Rather like myself, Maslow wanted to understand what it is that motivates people. He believed that people operate a subconscious “system” of motivation to satisfy desires.

The hierarchy of needs (initially constructed in 1943) consists of five motivational needs, which are translated into hierarchical levels within a pyramid. More broadly, the needs are then grouped as Basic Needs, Psychological Needs, and Self-Fulfillment Needs.

Basic Needs

These are split into Physiological Needs, and Security Needs, and it is the lack of these elements that will motivate someone to fulfill them when they are not met. They are things that the majority of us take for granted.
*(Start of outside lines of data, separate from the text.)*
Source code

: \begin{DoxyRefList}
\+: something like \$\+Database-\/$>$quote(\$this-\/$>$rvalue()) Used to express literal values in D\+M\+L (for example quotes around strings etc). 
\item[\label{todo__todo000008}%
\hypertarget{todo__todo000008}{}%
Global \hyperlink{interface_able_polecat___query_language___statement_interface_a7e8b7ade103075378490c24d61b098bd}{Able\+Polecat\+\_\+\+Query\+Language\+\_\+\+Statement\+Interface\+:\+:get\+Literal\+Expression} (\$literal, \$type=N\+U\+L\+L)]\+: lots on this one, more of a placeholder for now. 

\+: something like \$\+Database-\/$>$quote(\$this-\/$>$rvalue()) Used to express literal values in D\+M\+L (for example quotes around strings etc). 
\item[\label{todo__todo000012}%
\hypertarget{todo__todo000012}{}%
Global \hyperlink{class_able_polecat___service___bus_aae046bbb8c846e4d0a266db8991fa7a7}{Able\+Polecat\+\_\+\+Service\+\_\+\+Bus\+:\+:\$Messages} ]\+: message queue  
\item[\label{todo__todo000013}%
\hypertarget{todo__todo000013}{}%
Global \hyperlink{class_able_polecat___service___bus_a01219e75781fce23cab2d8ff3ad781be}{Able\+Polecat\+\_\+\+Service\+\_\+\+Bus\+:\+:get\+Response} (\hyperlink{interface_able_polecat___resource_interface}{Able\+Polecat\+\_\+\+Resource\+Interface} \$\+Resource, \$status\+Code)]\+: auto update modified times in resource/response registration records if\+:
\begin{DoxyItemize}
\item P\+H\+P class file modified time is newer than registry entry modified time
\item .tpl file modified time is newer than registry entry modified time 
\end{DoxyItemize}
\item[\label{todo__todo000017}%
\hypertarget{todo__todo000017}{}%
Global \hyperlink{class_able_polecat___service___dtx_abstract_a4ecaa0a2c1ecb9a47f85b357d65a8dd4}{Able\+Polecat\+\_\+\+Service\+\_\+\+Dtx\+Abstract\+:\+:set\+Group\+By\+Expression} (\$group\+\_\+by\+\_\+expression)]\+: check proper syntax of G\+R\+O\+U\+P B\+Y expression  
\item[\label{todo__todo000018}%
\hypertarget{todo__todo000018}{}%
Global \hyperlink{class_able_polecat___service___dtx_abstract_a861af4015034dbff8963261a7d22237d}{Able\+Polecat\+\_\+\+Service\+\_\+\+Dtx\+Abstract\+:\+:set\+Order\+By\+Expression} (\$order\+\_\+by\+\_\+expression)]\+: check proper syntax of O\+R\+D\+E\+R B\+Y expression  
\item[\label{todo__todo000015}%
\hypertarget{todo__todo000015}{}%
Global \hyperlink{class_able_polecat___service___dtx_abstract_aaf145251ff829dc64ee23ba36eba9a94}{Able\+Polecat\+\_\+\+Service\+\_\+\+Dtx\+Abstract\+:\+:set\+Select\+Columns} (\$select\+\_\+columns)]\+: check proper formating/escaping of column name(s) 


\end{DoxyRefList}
Physiological Needs – food, water, warmth, rest

Safety Needs – security, safety

Unsurprisingly, the pressing nature of these needs increases the longer the person is denied of them. E.g. the longer someone remains hungry so increases the motivation to seek food.


Psychological Needs

The next two levels in the hierarchy of needs are related to our interactions with others, and how well we perceive ourselves to be achieving at various conquests.

Belongingness and Love Needs – friendship, intimacy, affection and love, – from work group, family, friends, romantic relationships.
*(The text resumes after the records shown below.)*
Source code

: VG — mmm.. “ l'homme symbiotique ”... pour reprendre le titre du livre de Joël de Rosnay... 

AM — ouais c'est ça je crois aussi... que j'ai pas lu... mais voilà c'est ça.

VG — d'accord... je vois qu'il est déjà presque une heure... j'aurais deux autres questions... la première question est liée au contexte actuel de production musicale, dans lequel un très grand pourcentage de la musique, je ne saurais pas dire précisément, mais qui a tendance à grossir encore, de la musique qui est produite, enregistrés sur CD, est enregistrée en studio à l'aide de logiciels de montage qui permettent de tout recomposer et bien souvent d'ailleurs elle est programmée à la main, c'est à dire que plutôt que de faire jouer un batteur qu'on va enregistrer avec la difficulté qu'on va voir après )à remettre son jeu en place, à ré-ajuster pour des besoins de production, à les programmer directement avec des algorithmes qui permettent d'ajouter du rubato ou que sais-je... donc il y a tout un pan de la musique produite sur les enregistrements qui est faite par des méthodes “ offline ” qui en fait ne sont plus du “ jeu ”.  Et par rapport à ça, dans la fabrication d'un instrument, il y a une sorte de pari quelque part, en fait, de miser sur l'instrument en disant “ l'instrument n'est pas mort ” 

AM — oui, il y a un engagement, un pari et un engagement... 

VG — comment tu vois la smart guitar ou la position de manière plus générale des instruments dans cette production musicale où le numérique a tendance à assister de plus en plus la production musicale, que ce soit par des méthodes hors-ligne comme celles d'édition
Esteem needs – achievement, mastery, independence, status, dominance, prestige, self-respect, respect from others.

Maslow suggests that esteem can be broken down even further

  1. a need for strength, achievement, mastery and competence
  2. a need for reputation, status, recognition and appreciation. If this is achieved, it leads to a sense of self-confidence, worth, and value

Self-Fulfillment Needs

Self-Actualization needs – realizing personal potential, self-fulfillment, seeking personal growth and peak experiences.

…So what level am I?

Well, truth is, we all fluctuate – ALL of the time. Throughout our lives we will reach varying levels in the hierarchy of needs. Progress can often be disrupted by a failure to meet lower level needs. For example, someone may have a very successful career with lots of opportunities for growth (which may take them to the highest bracket – self-fulfillment), however if they aren’t looking after themselves adequately – getting enough sleep and eating well – then they will not experience the full effects of self-actualisation and therefore stay right where they are.

Life experiences; redundancy, divorce, loss of a loved one for example may all cause an individual to fluctuate between levels of the hierarchy.

Maslow noted only one in a hundred people become fully self-actualized because our society rewards motivation primarily based on esteem, love and other social needs.

In Maslow’s own words:

‘It is quite true that man lives by bread alone — when there is no bread. But what happens to man’s desires when there is plenty of bread and when his belly is chronically filled?

At once other (and “higher”) needs emerge and these, rather than physiological hungers, dominate the organism. And when these in turn are satisfied, again new (and still “higher”) needs emerge and so on. This is what we mean by saying that the basic human needs are organized into a hierarchy of relative prepotency’ (Maslow, 1943, p. 375).

I think one of the most important things to be taken from Maslow’s Hierarchy of Needs is how to reach Self-Actualisation.

Because if you’re reading this, I will assume that you are on a quest to reach the highest tier. If you’re not on a quest to reach the highest state of motivation… why?!